__Instructions to follow__:
Search the material below for the word "других". Copy every line that has it.
**********
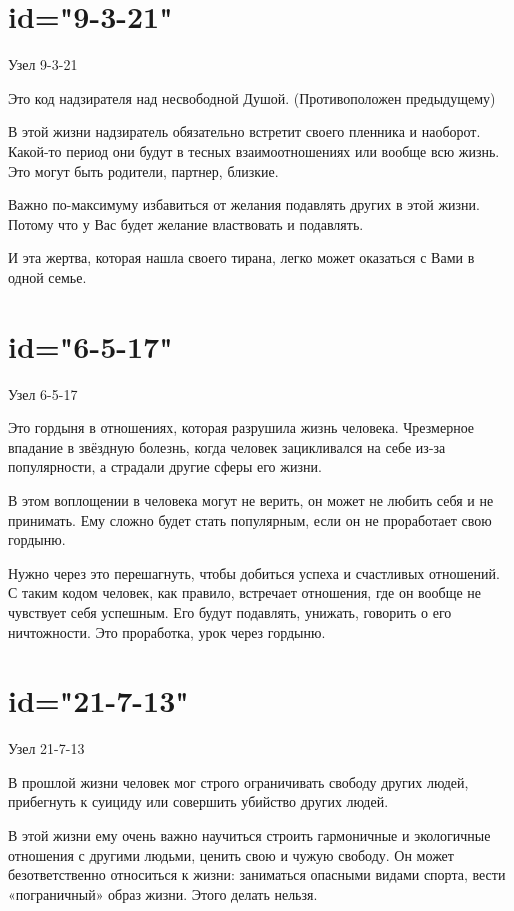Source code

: \section{id="9-3-21"}{Узел 9-3-21}
\item Это код надзирателя над несвободной Душой. (Противоположен предыдущему)
\item В этой жизни надзиратель обязательно встретит своего пленника и наоборот. Какой-то период они будут в тесных взаимоотношениях или вообще всю жизнь. Это могут быть родители, партнер, близкие.
\item Важно по-максимуму избавиться от желания подавлять других в этой жизни. Потому что у Вас будет желание властвовать и подавлять.
\item И эта жертва, которая нашла своего тирана, легко может оказаться с Вами в одной семье.
\endsection

\section{id="6-5-17"}{Узел 6-5-17}
\item Это гордыня в отношениях, которая разрушила жизнь человека. Чрезмерное впадание в звёздную болезнь, когда человек зацикливался на себе из-за популярности, а страдали другие сферы его жизни.
\item В этом воплощении в человека могут не верить, он может не любить себя и не принимать. Ему сложно будет стать популярным, если он не проработает свою гордыню.
\item Нужно через это перешагнуть, чтобы добиться успеха и счастливых отношений. С таким кодом человек, как правило, встречает отношения, где он вообще не чувствует себя успешным. Его будут подавлять, унижать, говорить о его ничтожности. Это проработка, урок через гордыню.
\endsection

\section{id="21-7-13"}{Узел 21-7-13}
\item В прошлой жизни человек мог строго ограничивать свободу других людей, прибегнуть к суициду или совершить убийство других людей.
\item В этой жизни ему очень важно научиться строить гармоничные и экологичные отношения с другими людьми, ценить свою и чужую свободу. Он может безответственно относиться к жизни: заниматься опасными видами спорта, вести «пограничный» образ жизни. Этого делать нельзя.
\endsection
**********
__Response__:
\item Важно по-максимуму избавиться от желания подавлять других в этой жизни. Потому что у Вас будет желание властвовать и подавлять.
\item В прошлой жизни человек мог строго ограничивать свободу других людей, прибегнуть к суициду или совершить убийство других людей.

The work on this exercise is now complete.